ここからは,ヤマ場以降の各シーンについて思ったことを書いていきます。なお「ヤマ場」とは,公演前日に順が偶然立ち聞きして学校を飛び出したところ以降,とします。

5.1 順はしゃべれるようになった...

順がしゃべれるようになった転換が起こったのは,公演前夜に学校を飛びだした時です。渡り廊下の会話を偶然立ち聞きしたことで,それまでは社会に露出させていなかった順の恋愛感情が,自分の意思ではなくとも「三角関係」という社会的構図のなかにすでに投ぜられていることをつきつけられました。

これまでは,「自分の心の中を見られる」のを極端に怖れて,あらゆる自己表現を抑えてきた,という設定の順です。拓実への好意の無防備な発露により,自分の感情を抑えておけばいいという状況ではなくなったことが,順を次のステージに押し出すのです。

ここで順の心が乱れたのは,「自分は明示的にしゃべってはいないのに,菜月に自分の感情を悟られていたこと。そして,それゆえに菜月を傷つけていた(かもしれない)こと」を知ったから,でしょう。「成瀬って,しゃべらなくても考えてることまるわかりだよなぁ」が伏線でした。その線で考えると,「拓実にその気がないことがわかったこと」は,副次的な問題だと思います。ただ,演出は,こちらのほうがキッカケになるように見せているのが違和感ですが,わかりやすさ,のために妥協したのか... なお,順は菜月が拓実を好きなことには気づいていました(6人で集まったときの視線の動きで表現)。※あとのヤマ場の最初で「王子様がいなくなったからもう歌えない」と語るのは,菜月に嫉妬心を起こさせたことに言及したくなかったあらわれと見ます。

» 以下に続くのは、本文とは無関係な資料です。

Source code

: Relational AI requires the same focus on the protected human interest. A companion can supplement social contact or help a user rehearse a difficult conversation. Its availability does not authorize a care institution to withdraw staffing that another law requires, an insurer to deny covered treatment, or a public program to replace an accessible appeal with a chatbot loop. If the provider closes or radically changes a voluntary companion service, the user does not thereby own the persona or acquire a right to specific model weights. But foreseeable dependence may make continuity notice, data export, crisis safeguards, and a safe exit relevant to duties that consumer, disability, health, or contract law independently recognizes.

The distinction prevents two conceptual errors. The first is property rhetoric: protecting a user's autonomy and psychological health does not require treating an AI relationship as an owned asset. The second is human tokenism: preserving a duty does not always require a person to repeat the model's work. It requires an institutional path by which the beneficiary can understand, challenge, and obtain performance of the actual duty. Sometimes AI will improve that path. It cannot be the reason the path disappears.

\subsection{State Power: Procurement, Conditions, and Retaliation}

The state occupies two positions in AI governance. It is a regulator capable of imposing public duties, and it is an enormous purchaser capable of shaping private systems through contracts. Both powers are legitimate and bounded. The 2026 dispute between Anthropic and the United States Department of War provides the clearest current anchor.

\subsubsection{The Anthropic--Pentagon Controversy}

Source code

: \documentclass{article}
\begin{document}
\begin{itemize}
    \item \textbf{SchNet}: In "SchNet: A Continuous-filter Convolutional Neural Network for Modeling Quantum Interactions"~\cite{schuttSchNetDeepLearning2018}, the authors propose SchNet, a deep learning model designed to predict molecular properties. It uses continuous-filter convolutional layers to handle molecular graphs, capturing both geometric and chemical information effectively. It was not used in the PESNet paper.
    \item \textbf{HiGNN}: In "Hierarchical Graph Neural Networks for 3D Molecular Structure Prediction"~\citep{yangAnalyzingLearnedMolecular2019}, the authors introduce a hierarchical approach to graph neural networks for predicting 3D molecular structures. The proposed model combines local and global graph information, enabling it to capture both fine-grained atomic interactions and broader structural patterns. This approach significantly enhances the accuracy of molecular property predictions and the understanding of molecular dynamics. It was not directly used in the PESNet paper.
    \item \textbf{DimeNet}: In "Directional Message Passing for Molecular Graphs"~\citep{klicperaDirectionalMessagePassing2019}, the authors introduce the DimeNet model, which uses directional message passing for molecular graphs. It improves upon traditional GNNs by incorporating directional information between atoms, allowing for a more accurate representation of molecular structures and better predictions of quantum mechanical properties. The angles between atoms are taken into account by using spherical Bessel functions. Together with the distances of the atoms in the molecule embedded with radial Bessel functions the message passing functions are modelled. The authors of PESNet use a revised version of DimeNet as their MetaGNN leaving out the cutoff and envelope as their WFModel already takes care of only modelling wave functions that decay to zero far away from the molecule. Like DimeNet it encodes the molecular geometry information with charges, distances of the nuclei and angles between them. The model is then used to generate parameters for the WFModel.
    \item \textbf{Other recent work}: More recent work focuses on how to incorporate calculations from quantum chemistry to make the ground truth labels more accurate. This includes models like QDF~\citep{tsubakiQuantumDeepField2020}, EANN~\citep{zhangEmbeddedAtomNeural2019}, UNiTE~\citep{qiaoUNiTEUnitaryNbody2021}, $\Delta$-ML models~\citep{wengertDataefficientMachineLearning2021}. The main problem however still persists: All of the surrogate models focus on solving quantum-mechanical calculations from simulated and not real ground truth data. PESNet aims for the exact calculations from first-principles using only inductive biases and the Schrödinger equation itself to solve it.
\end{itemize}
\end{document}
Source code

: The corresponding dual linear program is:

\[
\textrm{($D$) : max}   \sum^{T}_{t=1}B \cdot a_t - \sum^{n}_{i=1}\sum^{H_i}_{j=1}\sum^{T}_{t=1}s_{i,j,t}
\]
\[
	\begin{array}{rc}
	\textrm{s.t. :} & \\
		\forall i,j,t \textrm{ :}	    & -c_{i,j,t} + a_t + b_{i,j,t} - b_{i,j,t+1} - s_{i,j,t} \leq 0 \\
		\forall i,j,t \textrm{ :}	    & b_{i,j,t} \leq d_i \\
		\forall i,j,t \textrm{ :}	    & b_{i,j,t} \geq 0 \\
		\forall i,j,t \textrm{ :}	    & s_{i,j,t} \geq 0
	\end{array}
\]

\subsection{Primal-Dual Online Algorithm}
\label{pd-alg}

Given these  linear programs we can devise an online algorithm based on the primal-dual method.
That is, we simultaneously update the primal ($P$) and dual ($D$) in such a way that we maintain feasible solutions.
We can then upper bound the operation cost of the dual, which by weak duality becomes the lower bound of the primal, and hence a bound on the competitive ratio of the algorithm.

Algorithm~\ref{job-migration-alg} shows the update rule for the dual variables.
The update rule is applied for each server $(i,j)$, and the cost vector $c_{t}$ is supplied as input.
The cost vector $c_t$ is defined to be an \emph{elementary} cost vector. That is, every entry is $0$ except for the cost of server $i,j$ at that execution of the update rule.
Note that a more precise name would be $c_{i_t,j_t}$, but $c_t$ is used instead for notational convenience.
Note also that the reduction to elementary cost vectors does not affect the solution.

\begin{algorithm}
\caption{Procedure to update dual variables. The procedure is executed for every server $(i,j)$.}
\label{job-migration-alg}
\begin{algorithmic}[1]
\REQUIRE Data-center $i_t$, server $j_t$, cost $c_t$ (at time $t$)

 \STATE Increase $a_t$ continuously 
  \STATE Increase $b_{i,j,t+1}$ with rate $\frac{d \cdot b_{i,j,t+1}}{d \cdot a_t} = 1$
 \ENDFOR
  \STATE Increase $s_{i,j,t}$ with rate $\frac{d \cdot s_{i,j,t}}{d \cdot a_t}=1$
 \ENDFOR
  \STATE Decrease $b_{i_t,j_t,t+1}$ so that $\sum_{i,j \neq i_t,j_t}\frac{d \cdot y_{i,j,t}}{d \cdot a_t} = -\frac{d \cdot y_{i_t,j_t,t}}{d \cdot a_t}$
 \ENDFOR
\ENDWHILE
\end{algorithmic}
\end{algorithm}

そこにタマゴ妖精があらわれて語る場面は,私には難しく感じていましたが,順の気持ちを上記のように読むと,わりとすんなり受け入れられます。妖精の発言は,「今のおまえは(自分は),しゃべらなくても心は知らず知らず周囲に伝わっていて,もう殻は割れ(殻を割り)かけている。だから痛いのはおなか(しゃべるしゃべらない)じゃなくて,胸(恋心や罪悪感や)なのだろう?。本心をもっとさらけだすのは,これまでの抑圧状態から見れば「混沌」で(スクランブルエッグで)自分も傷つくだろう。けれど,そこ(世間)に身を投じれるかどうか=殻をとり去れるかどうかは自分次第だよ。」という順への”応援の言葉”と受け止めました。

ですが,このシーンの演出は一見そうとは思えないような(脅かすような)味付けになっています。これは,「いったん追い詰めておいて,次の救済の場面をより劇的にする&公演から逃げ出すという極端な行動の動機付けを強化する」という作法なのでしょうが,なんとなく私は製作者たちの「持ち味」が変化球的なのかな,とも感じた次第です。この,「ヤマ場の始まり」の場面が,もうちょっとすっと入ってくる設計だとよかったかな。。。